(Records from a dataset)
┌──
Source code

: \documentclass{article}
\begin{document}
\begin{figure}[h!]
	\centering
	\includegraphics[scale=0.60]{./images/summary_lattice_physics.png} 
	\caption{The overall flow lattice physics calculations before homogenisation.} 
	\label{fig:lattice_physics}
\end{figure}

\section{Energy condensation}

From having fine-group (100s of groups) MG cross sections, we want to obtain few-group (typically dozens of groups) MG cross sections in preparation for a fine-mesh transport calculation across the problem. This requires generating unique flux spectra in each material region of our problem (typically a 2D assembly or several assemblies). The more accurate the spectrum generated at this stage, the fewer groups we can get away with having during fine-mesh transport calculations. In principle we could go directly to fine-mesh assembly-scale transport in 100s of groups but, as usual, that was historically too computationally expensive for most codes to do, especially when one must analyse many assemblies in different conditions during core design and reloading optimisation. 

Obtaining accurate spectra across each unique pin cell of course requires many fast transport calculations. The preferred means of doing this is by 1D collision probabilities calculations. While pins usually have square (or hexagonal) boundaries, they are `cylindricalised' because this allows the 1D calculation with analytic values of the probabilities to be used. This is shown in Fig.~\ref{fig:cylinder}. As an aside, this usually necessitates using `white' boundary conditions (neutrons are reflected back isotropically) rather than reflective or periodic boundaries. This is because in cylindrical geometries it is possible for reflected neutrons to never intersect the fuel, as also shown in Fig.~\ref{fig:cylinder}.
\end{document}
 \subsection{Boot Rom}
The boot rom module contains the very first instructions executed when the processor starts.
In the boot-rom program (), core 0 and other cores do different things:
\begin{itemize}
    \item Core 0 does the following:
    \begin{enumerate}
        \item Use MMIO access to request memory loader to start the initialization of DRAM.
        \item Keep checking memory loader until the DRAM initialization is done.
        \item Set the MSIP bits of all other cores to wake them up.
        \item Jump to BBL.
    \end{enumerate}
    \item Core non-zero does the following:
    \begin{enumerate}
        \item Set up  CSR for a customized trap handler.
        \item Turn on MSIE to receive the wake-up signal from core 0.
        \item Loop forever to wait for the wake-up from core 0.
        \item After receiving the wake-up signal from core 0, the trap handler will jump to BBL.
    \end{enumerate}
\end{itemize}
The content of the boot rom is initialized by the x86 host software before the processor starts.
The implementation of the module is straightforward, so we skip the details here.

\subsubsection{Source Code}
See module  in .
└──
◆ **Work to be completed**:
Write every entry out again, exactly as it stands.

◆ **Result below**:
Source code

: \documentclass{article}
\begin{document}
\begin{figure}[h!]
	\centering
	\includegraphics[scale=0.60]{./images/summary_lattice_physics.png} 
	\caption{The overall flow lattice physics calculations before homogenisation.} 
	\label{fig:lattice_physics}
\end{figure}

\section{Energy condensation}

From having fine-group (100s of groups) MG cross sections, we want to obtain few-group (typically dozens of groups) MG cross sections in preparation for a fine-mesh transport calculation across the problem. This requires generating unique flux spectra in each material region of our problem (typically a 2D assembly or several assemblies). The more accurate the spectrum generated at this stage, the fewer groups we can get away with having during fine-mesh transport calculations. In principle we could go directly to fine-mesh assembly-scale transport in 100s of groups but, as usual, that was historically too computationally expensive for most codes to do, especially when one must analyse many assemblies in different conditions during core design and reloading optimisation. 

Obtaining accurate spectra across each unique pin cell of course requires many fast transport calculations. The preferred means of doing this is by 1D collision probabilities calculations. While pins usually have square (or hexagonal) boundaries, they are `cylindricalised' because this allows the 1D calculation with analytic values of the probabilities to be used. This is shown in Fig.~\ref{fig:cylinder}. As an aside, this usually necessitates using `white' boundary conditions (neutrons are reflected back isotropically) rather than reflective or periodic boundaries. This is because in cylindrical geometries it is possible for reflected neutrons to never intersect the fuel, as also shown in Fig.~\ref{fig:cylinder}.
\end{document}
 \subsection{Boot Rom}
The boot rom module contains the very first instructions executed when the processor starts.
In the boot-rom program (), core 0 and other cores do different things:
\begin{itemize}
    \item Core 0 does the following:
    \begin{enumerate}
        \item Use MMIO access to request memory loader to start the initialization of DRAM.
        \item Keep checking memory loader until the DRAM initialization is done.
        \item Set the MSIP bits of all other cores to wake them up.
        \item Jump to BBL.
    \end{enumerate}
    \item Core non-zero does the following:
    \begin{enumerate}
        \item Set up  CSR for a customized trap handler.
        \item Turn on MSIE to receive the wake-up signal from core 0.
        \item Loop forever to wait for the wake-up from core 0.
        \item After receiving the wake-up signal from core 0, the trap handler will jump to BBL.
    \end{enumerate}
\end{itemize}
The content of the boot rom is initialized by the x86 host software before the processor starts.
The implementation of the module is straightforward, so we skip the details here.

\subsubsection{Source Code}
See module  in .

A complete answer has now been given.